▶ [Work to complete] Return, from the material below, each line in which "added" occurs.

▶ [Working data]
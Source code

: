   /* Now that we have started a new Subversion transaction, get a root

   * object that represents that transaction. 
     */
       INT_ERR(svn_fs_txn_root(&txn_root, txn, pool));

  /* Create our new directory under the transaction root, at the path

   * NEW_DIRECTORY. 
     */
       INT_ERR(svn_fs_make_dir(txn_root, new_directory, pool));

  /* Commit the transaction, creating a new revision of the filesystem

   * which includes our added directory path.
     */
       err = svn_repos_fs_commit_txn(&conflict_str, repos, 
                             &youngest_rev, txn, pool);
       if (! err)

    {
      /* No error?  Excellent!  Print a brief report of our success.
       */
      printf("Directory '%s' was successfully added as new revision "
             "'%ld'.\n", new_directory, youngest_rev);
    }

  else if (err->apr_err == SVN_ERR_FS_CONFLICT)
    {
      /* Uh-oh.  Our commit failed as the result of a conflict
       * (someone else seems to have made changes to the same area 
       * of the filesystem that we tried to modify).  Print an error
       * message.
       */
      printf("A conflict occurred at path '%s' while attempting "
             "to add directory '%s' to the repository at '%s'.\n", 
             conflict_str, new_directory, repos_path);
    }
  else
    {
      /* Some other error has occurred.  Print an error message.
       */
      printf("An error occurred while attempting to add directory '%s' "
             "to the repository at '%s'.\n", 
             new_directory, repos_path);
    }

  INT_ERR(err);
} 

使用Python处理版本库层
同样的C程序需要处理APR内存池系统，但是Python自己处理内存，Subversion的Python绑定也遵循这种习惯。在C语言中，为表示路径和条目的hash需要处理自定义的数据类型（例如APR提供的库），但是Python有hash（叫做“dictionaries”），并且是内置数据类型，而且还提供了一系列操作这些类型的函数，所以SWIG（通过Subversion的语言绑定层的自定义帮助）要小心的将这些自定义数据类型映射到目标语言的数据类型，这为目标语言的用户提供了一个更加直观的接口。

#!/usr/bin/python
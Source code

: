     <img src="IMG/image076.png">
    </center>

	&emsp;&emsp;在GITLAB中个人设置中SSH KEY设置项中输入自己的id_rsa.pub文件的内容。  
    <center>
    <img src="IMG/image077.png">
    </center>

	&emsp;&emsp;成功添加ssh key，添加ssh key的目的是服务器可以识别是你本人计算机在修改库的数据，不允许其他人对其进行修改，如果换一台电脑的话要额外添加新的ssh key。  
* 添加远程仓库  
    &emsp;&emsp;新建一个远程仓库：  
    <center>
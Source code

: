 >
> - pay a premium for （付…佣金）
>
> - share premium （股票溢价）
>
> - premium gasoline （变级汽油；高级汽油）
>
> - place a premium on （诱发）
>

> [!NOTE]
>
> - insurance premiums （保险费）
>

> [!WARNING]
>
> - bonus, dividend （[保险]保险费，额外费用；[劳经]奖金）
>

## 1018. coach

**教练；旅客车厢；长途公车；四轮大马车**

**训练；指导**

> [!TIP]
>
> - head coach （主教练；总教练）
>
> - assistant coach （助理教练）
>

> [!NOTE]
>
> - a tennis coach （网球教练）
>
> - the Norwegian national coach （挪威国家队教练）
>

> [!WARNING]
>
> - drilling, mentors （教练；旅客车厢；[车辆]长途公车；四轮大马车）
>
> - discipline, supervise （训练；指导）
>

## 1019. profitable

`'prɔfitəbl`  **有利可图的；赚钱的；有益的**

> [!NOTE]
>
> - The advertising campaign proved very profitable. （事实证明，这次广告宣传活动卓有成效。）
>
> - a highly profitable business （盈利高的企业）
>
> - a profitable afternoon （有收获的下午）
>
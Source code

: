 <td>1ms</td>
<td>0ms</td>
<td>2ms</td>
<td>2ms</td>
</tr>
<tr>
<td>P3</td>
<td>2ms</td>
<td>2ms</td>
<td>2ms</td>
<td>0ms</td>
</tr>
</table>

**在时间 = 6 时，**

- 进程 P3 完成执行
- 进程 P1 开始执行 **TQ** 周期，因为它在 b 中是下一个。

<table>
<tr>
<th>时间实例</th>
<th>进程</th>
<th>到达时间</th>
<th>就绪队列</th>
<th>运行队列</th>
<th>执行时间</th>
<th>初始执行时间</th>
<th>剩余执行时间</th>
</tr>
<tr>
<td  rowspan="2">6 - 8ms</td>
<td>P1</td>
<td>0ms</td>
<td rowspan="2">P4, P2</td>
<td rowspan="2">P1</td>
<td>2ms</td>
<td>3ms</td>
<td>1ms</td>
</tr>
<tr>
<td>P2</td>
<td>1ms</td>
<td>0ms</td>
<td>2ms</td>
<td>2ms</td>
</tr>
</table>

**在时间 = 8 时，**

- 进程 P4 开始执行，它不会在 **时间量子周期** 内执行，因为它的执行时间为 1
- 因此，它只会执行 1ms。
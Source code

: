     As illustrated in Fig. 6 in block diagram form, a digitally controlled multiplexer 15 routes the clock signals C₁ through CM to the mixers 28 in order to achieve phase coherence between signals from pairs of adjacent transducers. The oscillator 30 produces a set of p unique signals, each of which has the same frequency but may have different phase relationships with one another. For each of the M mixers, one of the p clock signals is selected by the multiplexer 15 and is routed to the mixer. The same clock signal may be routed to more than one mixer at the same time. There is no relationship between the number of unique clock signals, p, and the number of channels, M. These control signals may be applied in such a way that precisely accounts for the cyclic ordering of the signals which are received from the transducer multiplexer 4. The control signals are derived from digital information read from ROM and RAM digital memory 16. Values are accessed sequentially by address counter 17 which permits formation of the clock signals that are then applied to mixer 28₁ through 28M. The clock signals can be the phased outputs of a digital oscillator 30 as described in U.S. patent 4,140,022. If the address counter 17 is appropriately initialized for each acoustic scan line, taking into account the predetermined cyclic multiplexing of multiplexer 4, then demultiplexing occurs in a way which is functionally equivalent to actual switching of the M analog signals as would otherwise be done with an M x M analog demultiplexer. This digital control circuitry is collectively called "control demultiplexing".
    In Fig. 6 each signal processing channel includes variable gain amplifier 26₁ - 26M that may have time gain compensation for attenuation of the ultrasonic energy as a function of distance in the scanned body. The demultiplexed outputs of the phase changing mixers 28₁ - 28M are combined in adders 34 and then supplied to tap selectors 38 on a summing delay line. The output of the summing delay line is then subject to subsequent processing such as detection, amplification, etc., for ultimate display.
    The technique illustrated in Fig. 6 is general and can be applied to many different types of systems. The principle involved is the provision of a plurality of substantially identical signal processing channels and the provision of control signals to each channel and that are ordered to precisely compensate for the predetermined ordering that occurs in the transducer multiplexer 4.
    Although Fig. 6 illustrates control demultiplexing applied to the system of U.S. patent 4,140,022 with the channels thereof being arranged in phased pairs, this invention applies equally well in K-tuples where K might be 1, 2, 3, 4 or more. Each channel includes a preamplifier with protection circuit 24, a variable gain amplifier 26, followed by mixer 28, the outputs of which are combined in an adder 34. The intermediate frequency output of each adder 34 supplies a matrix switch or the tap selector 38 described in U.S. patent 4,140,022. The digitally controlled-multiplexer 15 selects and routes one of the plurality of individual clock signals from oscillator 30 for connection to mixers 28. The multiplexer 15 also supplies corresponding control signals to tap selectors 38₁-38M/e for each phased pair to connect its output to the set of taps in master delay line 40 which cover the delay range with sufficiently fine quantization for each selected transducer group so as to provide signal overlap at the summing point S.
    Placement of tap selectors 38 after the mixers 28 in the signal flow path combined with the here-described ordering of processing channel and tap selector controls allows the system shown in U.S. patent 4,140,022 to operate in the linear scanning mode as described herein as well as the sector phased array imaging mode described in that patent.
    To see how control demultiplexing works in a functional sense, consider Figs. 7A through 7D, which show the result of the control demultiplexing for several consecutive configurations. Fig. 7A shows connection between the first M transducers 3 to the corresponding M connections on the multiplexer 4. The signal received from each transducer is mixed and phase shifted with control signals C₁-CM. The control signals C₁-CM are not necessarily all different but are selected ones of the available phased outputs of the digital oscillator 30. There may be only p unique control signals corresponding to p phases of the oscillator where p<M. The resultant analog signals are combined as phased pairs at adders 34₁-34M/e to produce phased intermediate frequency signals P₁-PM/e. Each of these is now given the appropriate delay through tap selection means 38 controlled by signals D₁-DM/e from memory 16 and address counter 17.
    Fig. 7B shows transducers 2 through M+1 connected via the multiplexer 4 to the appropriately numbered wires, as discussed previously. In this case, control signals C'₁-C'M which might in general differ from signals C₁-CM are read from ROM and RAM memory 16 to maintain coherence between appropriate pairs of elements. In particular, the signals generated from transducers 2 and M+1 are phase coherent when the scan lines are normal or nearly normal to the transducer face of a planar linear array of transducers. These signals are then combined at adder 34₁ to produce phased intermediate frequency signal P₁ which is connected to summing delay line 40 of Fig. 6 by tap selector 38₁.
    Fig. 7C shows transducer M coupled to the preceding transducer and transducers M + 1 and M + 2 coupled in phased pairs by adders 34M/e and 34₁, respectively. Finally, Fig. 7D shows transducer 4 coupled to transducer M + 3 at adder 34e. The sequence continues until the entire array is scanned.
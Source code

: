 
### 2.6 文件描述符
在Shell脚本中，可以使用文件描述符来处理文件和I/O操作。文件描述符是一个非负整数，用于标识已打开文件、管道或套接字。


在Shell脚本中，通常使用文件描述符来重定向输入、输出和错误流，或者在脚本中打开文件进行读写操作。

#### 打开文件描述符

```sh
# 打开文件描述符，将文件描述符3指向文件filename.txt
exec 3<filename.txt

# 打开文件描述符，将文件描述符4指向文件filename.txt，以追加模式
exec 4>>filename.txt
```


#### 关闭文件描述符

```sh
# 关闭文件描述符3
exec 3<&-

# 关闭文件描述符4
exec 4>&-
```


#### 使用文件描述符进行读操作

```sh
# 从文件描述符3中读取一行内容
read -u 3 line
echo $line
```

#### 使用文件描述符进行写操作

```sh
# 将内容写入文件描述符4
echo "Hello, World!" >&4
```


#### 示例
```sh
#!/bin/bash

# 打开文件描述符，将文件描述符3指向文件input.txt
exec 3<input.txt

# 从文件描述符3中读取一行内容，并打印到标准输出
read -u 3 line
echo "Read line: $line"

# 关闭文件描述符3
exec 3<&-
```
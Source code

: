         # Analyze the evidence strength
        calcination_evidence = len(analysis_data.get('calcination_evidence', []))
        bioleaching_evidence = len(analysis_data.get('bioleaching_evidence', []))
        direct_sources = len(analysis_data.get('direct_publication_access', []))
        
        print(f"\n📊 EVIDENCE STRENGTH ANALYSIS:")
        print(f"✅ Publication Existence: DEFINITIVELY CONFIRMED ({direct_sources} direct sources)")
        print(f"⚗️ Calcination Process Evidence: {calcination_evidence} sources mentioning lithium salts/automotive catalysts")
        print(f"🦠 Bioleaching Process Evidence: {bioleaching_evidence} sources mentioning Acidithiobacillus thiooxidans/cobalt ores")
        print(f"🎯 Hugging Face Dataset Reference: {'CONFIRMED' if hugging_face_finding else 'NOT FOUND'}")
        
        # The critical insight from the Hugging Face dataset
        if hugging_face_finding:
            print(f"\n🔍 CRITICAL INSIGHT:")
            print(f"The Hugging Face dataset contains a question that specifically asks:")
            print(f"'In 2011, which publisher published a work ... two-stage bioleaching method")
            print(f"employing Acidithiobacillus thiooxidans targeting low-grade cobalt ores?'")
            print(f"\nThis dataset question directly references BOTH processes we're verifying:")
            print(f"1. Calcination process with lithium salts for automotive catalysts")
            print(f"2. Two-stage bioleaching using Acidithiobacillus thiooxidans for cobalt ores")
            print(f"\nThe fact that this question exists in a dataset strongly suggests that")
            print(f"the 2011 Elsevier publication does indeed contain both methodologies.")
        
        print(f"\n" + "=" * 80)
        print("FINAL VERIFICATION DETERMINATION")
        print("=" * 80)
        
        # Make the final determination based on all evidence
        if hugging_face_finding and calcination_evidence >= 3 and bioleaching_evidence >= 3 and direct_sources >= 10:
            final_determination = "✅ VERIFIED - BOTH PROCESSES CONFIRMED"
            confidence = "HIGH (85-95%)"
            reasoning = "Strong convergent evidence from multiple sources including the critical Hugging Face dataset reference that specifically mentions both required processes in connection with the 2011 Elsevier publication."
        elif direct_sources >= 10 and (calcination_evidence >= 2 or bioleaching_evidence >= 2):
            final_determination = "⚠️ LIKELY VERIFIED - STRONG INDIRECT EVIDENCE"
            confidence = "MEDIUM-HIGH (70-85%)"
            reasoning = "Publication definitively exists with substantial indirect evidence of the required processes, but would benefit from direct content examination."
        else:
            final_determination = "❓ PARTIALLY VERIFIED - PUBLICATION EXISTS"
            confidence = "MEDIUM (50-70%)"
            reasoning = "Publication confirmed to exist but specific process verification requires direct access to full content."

▶ [Task solution]
   * which includes our added directory path.
      printf("Directory '%s' was successfully added as new revision "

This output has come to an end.